About dan

Just another Python hacker

Concordance 2

In the last post, I introduced the concordance and how it can be used to examine, understand, and identify problems content. Just as a reminder, a concordance is a list of words used in a body of work, with their immediate contexts [http://en.wikipedia.org/wiki/Concordance]. For example, I can use a concordance to understand the different usages of the word “reactor” in a Wikipedia article on the Fukushima Nuclear Disaster:

> python concordance.py '.{30}(?i)reactor.{30}' fukushima.txt
arch 2011 of the four damaged reactor buildings Date 11 March 2011
es six separate boiling water reactors originally designed by Gener
O). At the time of the quake, Reactor 4 had been de-fueled while 5
the earthquake, the remaining reactors 1-3 shut down automatically
olant water through a nuclear reactor for several days in order to
wn. As the pumps stopped, the reactors overheated due to the normal
 first few days after nuclear reactor shutdown (smaller amounts of
, only prompt flooding of the reactors with seawater could have coo
ause it would ruin the costly reactors permanently. Flooding with s
 the water boiled away in the reactors and the water levels in the
...

The Python code that generates this information is short and simple. There are two command line arguments: the expression used to search the text and the name of the text file. The Python program reads the input text, then uses the findall method from the re library to generate a list of matches. A simple for loop iterates over the results and prints them. Here is the core of the program:

import re
import sys
fp = open(sys.argv[2])
txt = fp.read()
fp.close()
for matchstr in re.findall(sys.argv[1],txt):
    print matchstr

This script is short because most of the processing is happening in the re.findall function when evaluating the regular expression. Using this powerful capability, you can create a wide variety of input expressions to match the content in your text file. Here are just a few examples:

Expression Meaning
day Match any string containing “day”
[Dd]ay Match any string containing “day” or “Day”
(?i)day Case insensitive match for any string containing “day” with any combination of upper- and lower-case characters
(?i)\bday\b Case insensitive match only the word “day”, not Sunday, days, etc
.{10}day Match any string containing “day” and any 10 characters before it
.{10}day.{10} Match any string containing “day” and any 10 characters before and after
.(?:the |a )day Match “the day” or “a day”, but not “someday”
on \w+ day Match “on __ day” where “__” is any single word
on.{,30} reactor Match “on” followed by reactor within 30 characters

At first glance, regular expressions might seem bewildering and incomprehensible. But creating a simple template with examples can help you towards the productive use of regular expressions. Another issue is running a Python program on the command line, which is not a common use model on a Windows computer in 2013. In the next post I’ll explore how to make this powerful script more user-friendly and accessible.

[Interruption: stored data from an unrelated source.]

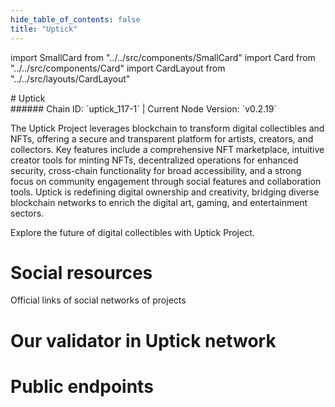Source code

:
 ```yaml
---
hide_table_of_contents: false
title: "Uptick"
---
```


import SmallCard from "../../src/components/SmallCard"
import Card from "../../src/components/Card"
import CardLayout from "../../src/layouts/CardLayout"

<div class="h1-with-icon icon-uptick">
# Uptick
</div>
###### Chain ID: `uptick_117-1` | Current Node Version: `v0.2.19`


The Uptick Project leverages blockchain to transform digital collectibles and NFTs, offering a secure and transparent platform for artists, creators, and collectors. Key features include a comprehensive NFT marketplace, intuitive creator tools for minting NFTs, decentralized operations for enhanced security, cross-chain functionality for broad accessibility, and a strong focus on community engagement through social features and collaboration tools. Uptick is redefining digital ownership and creativity, bridging diverse blockchain networks to enrich the digital art, gaming, and entertainment sectors.

Explore the future of digital collectibles with Uptick Project.

# Social resources
Official links of social networks of projects

<CardLayout autoFitEnabled={false}>
    <SmallCard to="https://www.uptickproject.com/" header={{label: "Website", translateId: "social-telegram"}} iconPath="img/website-icon.svg"/>
    <SmallCard to="https://github.com/UptickNetwork" header={{label: "GitHub", translateId: "social-telegram"}} iconPath="img/github-icon.svg"/>
    <SmallCard to="https://discord.com/invite/teqX78VZUV" header={{label: "Discord", translateId: "social-telegram"}} iconPath="img/discord-icon.svg"/>
    <SmallCard to="https://twitter.com/Uptickproject" header={{label: "X", translateId: "social-telegram"}} iconPath="img/x-icon.svg"/>
    <SmallCard to="https://t.me/uptickproject" header={{label: "Telegram", translateId: "social-telegram"}} iconPath="img/telegram-icon.svg"/>
</CardLayout>

# Our validator in Uptick network

<CardLayout autoFitEnabled={true}>
    <Card
        to="https://uptick.explorers.guru/validator/uptickvaloper1fl3426k0avvergm7ejzczqy6rfzxk5ma93mqwj"
        header={{
            label: "[NODERS]TEAM",
            translateId: "development-setup",
        }}
        body={{
            label: "Trusted blockchain validator",
        }}
        iconPath="img/kotlin-icon.svg"
    />
</CardLayout>

# Public endpoints 

<CardLayout autoFitEnabled={true}>
    <SmallCard to="https://uptick-rpc.noders.services" header={{label: "RPC Endpoint", translateId: "rpc-endpoint"}}/>
    <SmallCard to="https://uptick-api.noders.services" header={{label: "API Endpoint", translateId: "api-endpoint"}}/>
    <SmallCard to="https://uptick-jsonrpc.noders.services" header={{label: "json-RPC Endpoint", translateId: "jrpc-endpoint"}}/>
    <SmallCard to="http://uptick-grpc.noders.services:24090" header={{label: "gRPC Endpoint", translateId: "grpc-endpoint"}}/>
    <SmallCard to="https://cosmoslist.co/mainnet/uptick" header={{label: "Cosmoslist Endpoint", translateId: "cosmoslist-endpoint"}}/>
</CardLayout>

Building a Concordance with Python

As a Python scripter who is now a Technical Writer, I’ve found an amazing number of uses of Python in my job. Python is wonderfully suited for all sorts of text processing and manipulation. I heartily recommend that any Technical Writer become familiar with a scripting language like Python to simplify their document production flow, improve the quality of their documentation and increase productivity.

One way that scripted text processing can help your documentation is to identify inconsistencies and style problems in your writing. In my first assignment as a Technical Writer, I was handed a user guide and told to “clean it up.” Documents that are passed from writer to writer tend to gather cruft over time and inherit different writing styles from different writers. How do you get a quantitative understanding of the update task, other than reading the document and noting the problems one-by-one? To answer this question, I wrote a concordance generator.

A concordance is a list of words used in a body of work, with their immediate contexts.
[http://en.wikipedia.org/wiki/Concordance_(publishing)]. Using a concordance, you can view word usage in context and quickly spot inconsistencies. I’ve found that this technique is much, much more effective than using the word processor’s search feature to look through the document (although the latest version of Microsoft Word does contain improvements in this area.)

As an example, I’ll use the text from a random Wikipedia article. I chose the page describing the Fukushima nuclear disaster at http://en.wikipedia.org/wiki/Fukushima_Daiichi_nuclear_disaster and saved the text into a file called fukushima.txt. Using my concordance tool, I first examined how the word “reactor” was used in the text:

> python concordance.py '.{30}(?i)reactor.{30}' fukushima.txt
arch 2011 of the four damaged reactor buildings Date 11 March 2011
es six separate boiling water reactors originally designed by Gener
O). At the time of the quake, Reactor 4 had been de-fueled while 5
the earthquake, the remaining reactors 1-3 shut down automatically
olant water through a nuclear reactor for several days in order to
wn. As the pumps stopped, the reactors overheated due to the normal
 first few days after nuclear reactor shutdown (smaller amounts of
, only prompt flooding of the reactors with seawater could have coo
ause it would ruin the costly reactors permanently. Flooding with s
 the water boiled away in the reactors and the water levels in the
...

The concordance.py file contains the actual program script which we’ll look at in a later post. The arguments to the program are the match string and a list of files to process. The string is a regular expression that is applied to the input text. If you’ve never seen a regular expression, it can be a bit intimidating. However, if you stick to a few basic patterns, you’d be amazed at what you can accomplish. The ".{30}" element says “match any character (.) thirty times.” This provides context by matching any thirty characters before and any thirty characters after the substring of interest. The "(?i)" element tells the matcher to ignore case sensitivity. The program reads the fukushima.txt file and prints out every match for the expression you provide.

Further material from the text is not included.